### Task goal
Take each line below that has "description" and copy it.

### Material shown
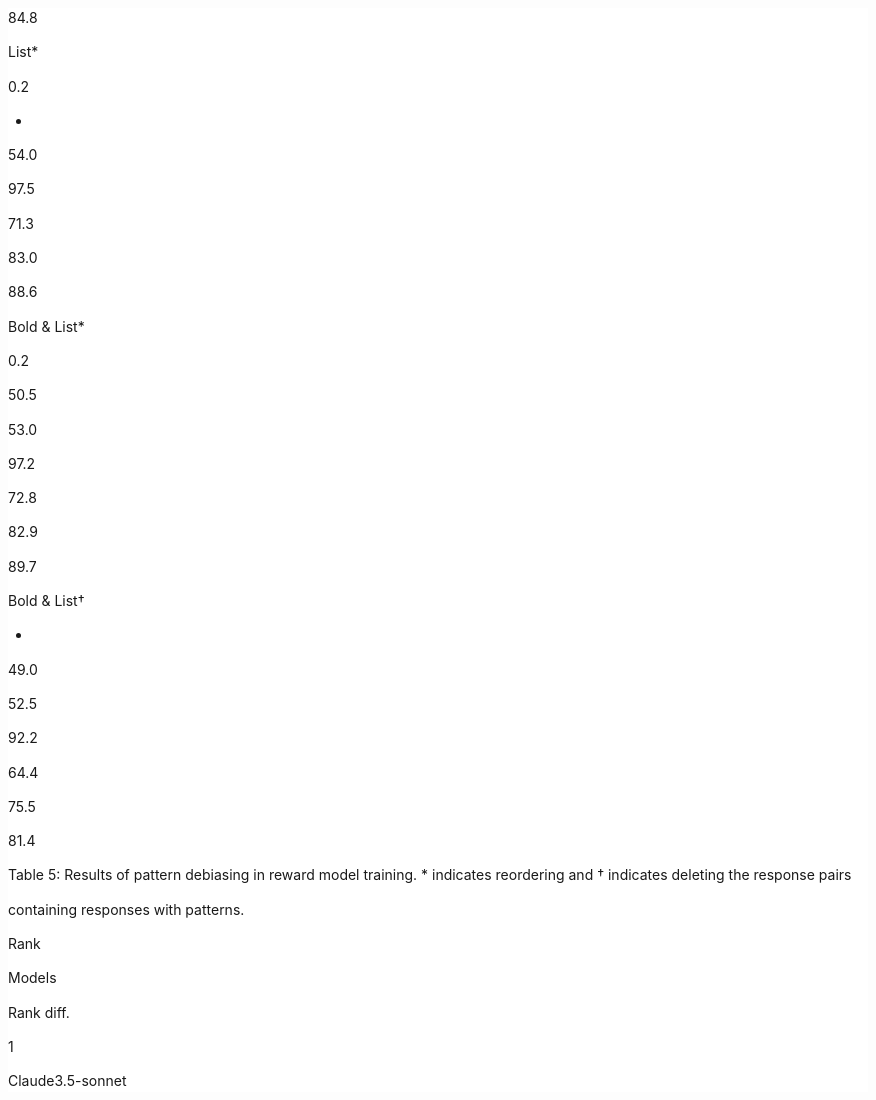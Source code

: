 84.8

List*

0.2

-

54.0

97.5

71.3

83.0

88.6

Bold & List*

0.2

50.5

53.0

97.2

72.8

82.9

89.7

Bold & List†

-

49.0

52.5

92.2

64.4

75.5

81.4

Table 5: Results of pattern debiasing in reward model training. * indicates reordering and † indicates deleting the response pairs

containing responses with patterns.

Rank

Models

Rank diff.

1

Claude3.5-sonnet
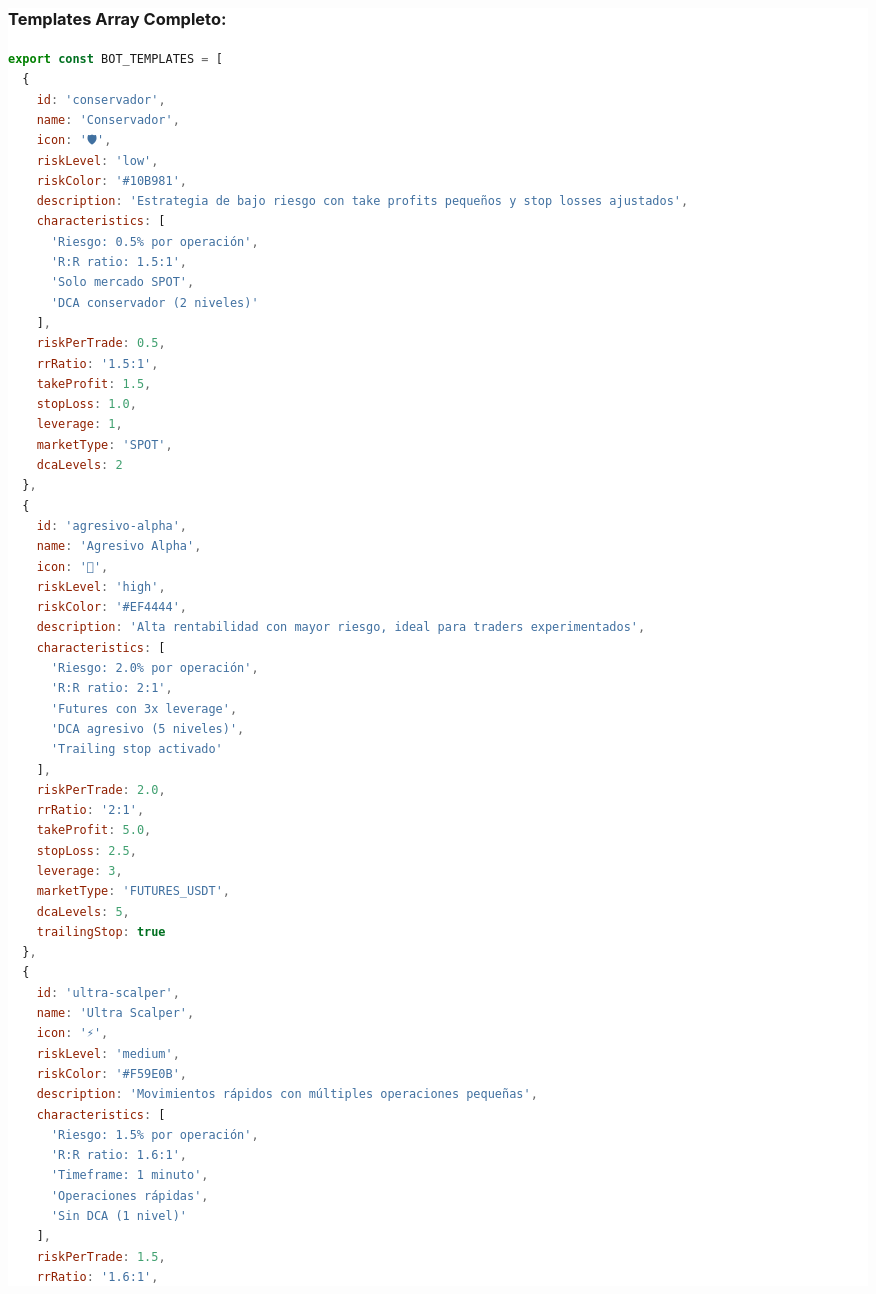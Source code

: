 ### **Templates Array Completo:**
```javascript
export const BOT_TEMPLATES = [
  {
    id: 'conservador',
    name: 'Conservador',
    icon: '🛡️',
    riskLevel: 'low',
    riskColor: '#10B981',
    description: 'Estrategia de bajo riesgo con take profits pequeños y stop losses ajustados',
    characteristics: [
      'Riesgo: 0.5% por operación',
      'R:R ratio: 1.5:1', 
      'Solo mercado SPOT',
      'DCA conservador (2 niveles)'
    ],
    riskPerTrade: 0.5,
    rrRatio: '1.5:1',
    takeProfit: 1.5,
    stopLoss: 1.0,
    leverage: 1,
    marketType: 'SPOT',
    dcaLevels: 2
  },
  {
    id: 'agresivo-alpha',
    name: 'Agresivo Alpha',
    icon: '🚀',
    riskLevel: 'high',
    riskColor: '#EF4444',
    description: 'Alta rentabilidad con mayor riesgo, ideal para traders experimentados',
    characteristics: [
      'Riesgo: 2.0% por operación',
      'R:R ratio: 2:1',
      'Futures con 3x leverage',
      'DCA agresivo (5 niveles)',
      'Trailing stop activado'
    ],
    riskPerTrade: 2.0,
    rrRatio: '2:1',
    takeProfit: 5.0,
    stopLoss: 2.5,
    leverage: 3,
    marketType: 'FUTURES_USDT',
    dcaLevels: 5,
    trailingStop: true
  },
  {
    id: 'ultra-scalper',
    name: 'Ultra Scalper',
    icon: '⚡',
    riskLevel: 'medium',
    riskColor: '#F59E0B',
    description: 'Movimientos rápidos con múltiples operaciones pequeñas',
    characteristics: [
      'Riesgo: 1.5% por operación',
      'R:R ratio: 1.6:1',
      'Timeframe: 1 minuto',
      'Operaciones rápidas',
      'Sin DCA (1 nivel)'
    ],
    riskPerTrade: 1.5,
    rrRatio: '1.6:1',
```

### Output for this task
    description: 'Estrategia de bajo riesgo con take profits pequeños y stop losses ajustados',
    description: 'Alta rentabilidad con mayor riesgo, ideal para traders experimentados',
    description: 'Movimientos rápidos con múltiples operaciones pequeñas',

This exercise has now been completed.